Следы этой радикальности модуса исчезновения можно обнаружить уже у Адорно и Бенджамина, параллельно ностальгическому упражнению в диалектике. Поскольку существует ностальгия диалектики, и, несомненно, самая тонкая диалектика сразу становится ностальгической. Но если взглянуть глубже, у Бенджамина и Адорно присутствует иная тональность, тональность меланхолии, связанной с самой системой, неизлечимая и находящаяся за пределами любой диалектики. Именно эта меланхолия систем берет сегодня верх сквозь окружающие нас иронично прозрачные формы. Именно она становится нашей фундаментальной страстью.

Это больше не spleen или волна разочарования конца века. Это больше также не нигилизм, который стремится в каком-то роде все нормализовать посредством деструкции, страсть рессентимента. Нет, меланхолия это фундаментальная тональность функциональных систем, актуальных систем симуляции, программирования и информации. Меланхолия это качество, присущее модусу исчезновения смысла, режиму улетучивания смысла в операциональных системах. И мы все меланхоличны.

Меланхолия это то жестокое охлаждение, охлаждение пресыщенных систем.

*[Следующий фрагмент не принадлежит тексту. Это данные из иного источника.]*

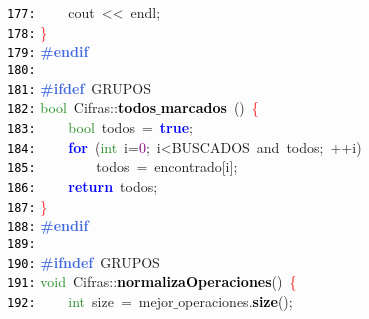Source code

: \documentclass[a4paper,10pt]{scrartcl}
\begin{document}
{   \mbox{}\texttt{\textcolor{Black}{177:}} \ \ \ \ cout\ \textcolor{BrickRed}{\textless{}\textless{}}\ endl\textcolor{BrickRed}{;} \\
   \mbox{}\texttt{\textcolor{Black}{178:}} \textcolor{Red}{\}} \\
   \mbox{}\texttt{\textcolor{Black}{179:}} \textbf{\textcolor{RoyalBlue}{\#endif}} \\
   \mbox{}\texttt{\textcolor{Black}{180:}}  \\
   \mbox{}\texttt{\textcolor{Black}{181:}} \textbf{\textcolor{RoyalBlue}{\#ifdef}}\ GRUPOS \\
   \mbox{}\texttt{\textcolor{Black}{182:}} \textcolor{ForestGreen}{bool}\ Cifras\textcolor{BrickRed}{::}\textbf{\textcolor{Black}{todos$\_$marcados}}\ \textcolor{BrickRed}{()}\ \textcolor{Red}{\{} \\
   \mbox{}\texttt{\textcolor{Black}{183:}} \ \ \ \ \textcolor{ForestGreen}{bool}\ todos\ \textcolor{BrickRed}{=}\ \textbf{\textcolor{Blue}{true}}\textcolor{BrickRed}{;} \\
   \mbox{}\texttt{\textcolor{Black}{184:}} \ \ \ \ \textbf{\textcolor{Blue}{for}}\ \textcolor{BrickRed}{(}\textcolor{ForestGreen}{int}\ i\textcolor{BrickRed}{=}\textcolor{Purple}{0}\textcolor{BrickRed}{;}\ i\textcolor{BrickRed}{\textless{}}BUSCADOS\ \textcolor{TealBlue}{and}\ todos\textcolor{BrickRed}{;}\ \textcolor{BrickRed}{++}i\textcolor{BrickRed}{)} \\
   \mbox{}\texttt{\textcolor{Black}{185:}} \ \ \ \ \ \ \ \ todos\ \textcolor{BrickRed}{=}\ encontrado\textcolor{BrickRed}{[}i\textcolor{BrickRed}{];} \\
   \mbox{}\texttt{\textcolor{Black}{186:}} \ \ \ \ \textbf{\textcolor{Blue}{return}}\ todos\textcolor{BrickRed}{;} \\
   \mbox{}\texttt{\textcolor{Black}{187:}} \textcolor{Red}{\}} \\
   \mbox{}\texttt{\textcolor{Black}{188:}} \textbf{\textcolor{RoyalBlue}{\#endif}} \\
   \mbox{}\texttt{\textcolor{Black}{189:}}  \\
   \mbox{}\texttt{\textcolor{Black}{190:}} \textbf{\textcolor{RoyalBlue}{\#ifndef}}\ GRUPOS \\
   \mbox{}\texttt{\textcolor{Black}{191:}} \textcolor{ForestGreen}{void}\ Cifras\textcolor{BrickRed}{::}\textbf{\textcolor{Black}{normalizaOperaciones}}\textcolor{BrickRed}{()}\ \textcolor{Red}{\{} \\
   \mbox{}\texttt{\textcolor{Black}{192:}} \ \ \ \ \textcolor{ForestGreen}{int}\ size\ \textcolor{BrickRed}{=}\ mejor$\_$operaciones\textcolor{BrickRed}{.}\textbf{\textcolor{Black}{size}}\textcolor{BrickRed}{();} \\
}
\end{document}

Потому что надежда привести в равновесие добро и зло, истинное и ложное, даже столкнуть некоторые ценности того же порядка, более обобщенная надежда на отношение силы и ставки, куда-то исчезла. Повсюду, всегда, система слишком сильна: стремится к гегемонии.

Можно вооружиться хитростями желания против данной гегемонии, заниматься революционной микрологией повседневности, активизировать молекулярный дрейф или даже осуществлять апологию кухни. Все это не разрешит крайней необходимости привести к краху систему в полном расцвете.

Все это осуществляет только терроризм.

Он является той чертой реверсирования, которая стирает остаток, как мимолетная ироничная улыбка стирает целый разговор, как одна вспышка отрицания у раба стирает всю мощь и наслаждение хозяина.

Чем более гегемонистской является система, тем под более сильный удар от мельчайшего реверса попадает воображение. Вызов, даже ничтожный, является отражением поломки в цепи. И только эта несравнимая обратимость привлекает сегодня всеобщее внимание, на нигилистской и заброшенной сцене политического. Только она мобилизует воображаемое.

Если быть нигилистом значит нести, за невыносимую грань гегемонистских систем, эту радикальную черту насмешки и жестокости, этот вызов, на который система обязана ответить собственной смертью, тогда я террорист и нигилист в теории, как другие ими являются при помощи оружия. Теоретическая жестокость, но не истина, является единственным оружием, которое нам остается.

Но все это, утопия. Поскольку было бы прекрасно быть нигилистом, если бы еще имела место радикальность — как если было бы прекрасно быть террористом, если смерть, включая смерть террориста, обладала бы еще смыслом.

Но именно здесь вещи становятся неразрешимыми. Так как на этот активный нигилизм радикальности система отвечает собственным нигилизмом нейтрализации. Сама система также является нигилистской, в том смысле, что она обладает способностью сохранять все, включая то, что ее отрицает, в состоянии безразличия.

В данной системе, сама смерть сверкает своим отсутствием. Болонский вокзал, Munich(ский) Oktoberfest[95]: умершие нейтрализуются безразличием, вот где терроризм становится невольным сообщником всей системы: не политически, а в ускоренной форме безразличия, навязыванию которой он способствует. Смерть не имеет больше ни фантазматичной, ни политической сцены, на которой она могла бы изображаться, разыгрываться, церемониальная или жестокая. И это, победа другого нигилизма, другого терроризма, победа системы.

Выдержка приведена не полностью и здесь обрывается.